Alzheimer's Disease (AD) is a devastating neurodegenerative disorder characterized by progressive cognitive decline and the accumulation of amyloid plaques and tau tangles. Cellular senescence, a state where cells stop dividing and secrete inflammatory factors, is increasingly recognized as a contributor to aging and various diseases, including neurodegeneration. While senescence is implicated in AD pathology, the cell type-specific and age-dependent dynamics of senescence markers in glial cells within AD models remain underexplored, representing a critical knowledge gap.

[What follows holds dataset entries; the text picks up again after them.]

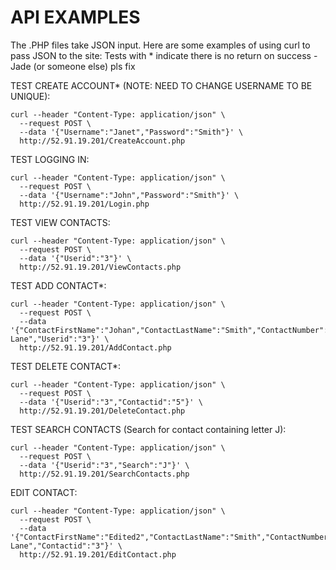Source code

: # API EXAMPLES
The .PHP files take JSON input.
Here are some examples of using curl to pass JSON to the site:
Tests with * indicate there is no return on success - Jade (or someone else) pls fix

TEST CREATE ACCOUNT* (NOTE: NEED TO CHANGE USERNAME TO BE UNIQUE):
```
curl --header "Content-Type: application/json" \
  --request POST \
  --data '{"Username":"Janet","Password":"Smith"}' \
  http://52.91.19.201/CreateAccount.php
  ```

TEST LOGGING IN:
```
curl --header "Content-Type: application/json" \
  --request POST \
  --data '{"Username":"John","Password":"Smith"}' \
  http://52.91.19.201/Login.php
  ```
TEST VIEW CONTACTS:
```
curl --header "Content-Type: application/json" \
  --request POST \
  --data '{"Userid":"3"}' \
  http://52.91.19.201/ViewContacts.php
```
TEST ADD CONTACT*:
```
curl --header "Content-Type: application/json" \
  --request POST \
  --data '{"ContactFirstName":"Johan","ContactLastName":"Smith","ContactNumber":"9999999999","Address":"Smithson Lane","Userid":"3"}' \
  http://52.91.19.201/AddContact.php
  ```
TEST DELETE CONTACT*:
```
curl --header "Content-Type: application/json" \
  --request POST \
  --data '{"Userid":"3","Contactid":"5"}' \
  http://52.91.19.201/DeleteContact.php
  ```
TEST SEARCH CONTACTS (Search for contact containing letter J):
```
curl --header "Content-Type: application/json" \
  --request POST \
  --data '{"Userid":"3","Search":"J"}' \
  http://52.91.19.201/SearchContacts.php
```
EDIT CONTACT:
```
curl --header "Content-Type: application/json" \
  --request POST \
  --data '{"ContactFirstName":"Edited2","ContactLastName":"Smith","ContactNumber":"9999999999","Address":"Smithson Lane","Contactid":"3"}' \
  http://52.91.19.201/EditContact.php
```
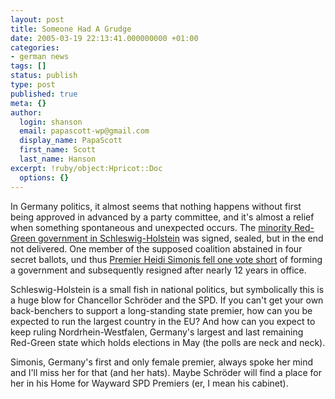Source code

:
```yaml
---
layout: post
title: Someone Had A Grudge
date: 2005-03-19 22:13:41.000000000 +01:00
categories:
- german news
tags: []
status: publish
type: post
published: true
meta: {}
author:
  login: shanson
  email: papascott-wp@gmail.com
  display_name: PapaScott
  first_name: Scott
  last_name: Hanson
excerpt: !ruby/object:Hpricot::Doc
  options: {}
---
```

<p>In Germany politics, it almost seems that nothing happens without first being approved in advanced by a party committee, and it's almost a relief when something spontaneous and unexpected occurs. The <a href="http://www.papascott.de/archives/2005/02/21/schleswigholstein-counts-the-votes/" title="PapaScott: Schleswig-Holstein Counts the Votes">minority Red-Green government in Schleswig-Holstein</a> was signed, sealed, but in the end not delivered. One member of the supposed coalition abstained in four secret ballots, und thus <a href="http://www.expatica.com/source/site_article.asp?subchannel_id=26&story_id=18197" title="Expatica - Schleswig-Holstein premier<br />
quits after Kiel vote debacle">Premier Heidi Simonis fell one vote short</a>  of forming a government and subsequently resigned after nearly 12 years in office. </p>
<p>Schleswig-Holstein is a small fish in national politics, but symbolically this is a huge blow for Chancellor Schr&ouml;der and the SPD. If you can't get your own back-benchers to support a long-standing state premier, how can you be expected to run the largest country in the EU? And how can you expect to keep ruling Nordrhein-Westfalen, Germany's largest and last remaining Red-Green state which holds elections in May (the polls are neck and neck).</p>
<p>Simonis, Germany's first and only female premier, always spoke her mind and I'll miss her for that (and her hats). Maybe Schr&ouml;der will find a place for her in his Home for Wayward SPD Premiers (er, I mean his cabinet).</p>
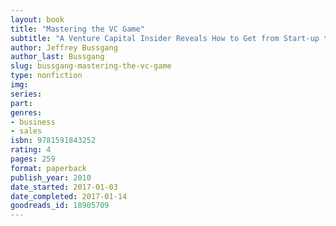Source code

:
 ```yaml
---
layout: book
title: "Mastering the VC Game"
subtitle: "A Venture Capital Insider Reveals How to Get from Start-up to IPO on Your Terms"
author: Jeffrey Bussgang
author_last: Bussgang
slug: bussgang-mastering-the-vc-game
type: nonfiction
img: 
series: 
part: 
genres:
- business
- sales
isbn: 9781591843252
rating: 4
pages: 259
format: paperback
publish_year: 2010
date_started: 2017-01-03
date_completed: 2017-01-14
goodreads_id: 18905709
---
```

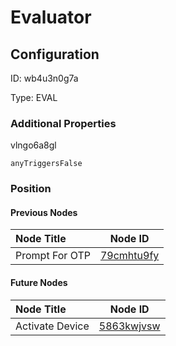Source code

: # Evaluator
## Configuration
ID:  wb4u3n0g7a

Type: EVAL 







### Additional Properties
vlngo6a8gl
```string 
anyTriggersFalse
```





### Position

#### Previous Nodes
| Node Title | Node ID |
| :------------- | ------------ |
| Prompt For OTP | [79cmhtu9fy](./79cmhtu9fy.md) | 
 
 #### Future Nodes
| Node Title | Node ID |
| :------------- | ------------ |
| Activate Device |[5863kwjvsw](./5863kwjvsw.md) | 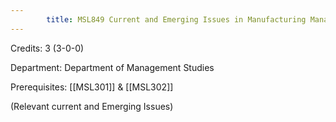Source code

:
 ```yaml
---
        title: MSL849 Current and Emerging Issues in Manufacturing Management
---
```

Credits: 3 (3-0-0)

Department: Department of Management Studies

Prerequisites: [[MSL301]] & [[MSL302]]

(Relevant current and Emerging Issues)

The study revealed a significant age-dependent increase in the expression of senescence markers p16, p21, and p53 specifically within glial cells of the AppNL-G-F mouse model. Astrocytes showed a particularly pronounced increase, with p16 expression elevated by ~3.5-fold and p21 by ~2.8-fold in aged AD mice compared to young AD mice (p<0.001). Microglial cells also exhibited elevated senescence, with p53 levels increasing by ~2.1-fold in aged AD mice (p<0.01). These increases were significantly more pronounced in the AD model compared to age-matched wild-type controls, suggesting that AD pathology accelerates glial senescence. > The most striking finding was that aged AppNL-G-F mice displayed a 40-50% higher burden of senescent glial cells compared to age-matched wild-type controls, indicating a strong link between AD pathology and glial senescence.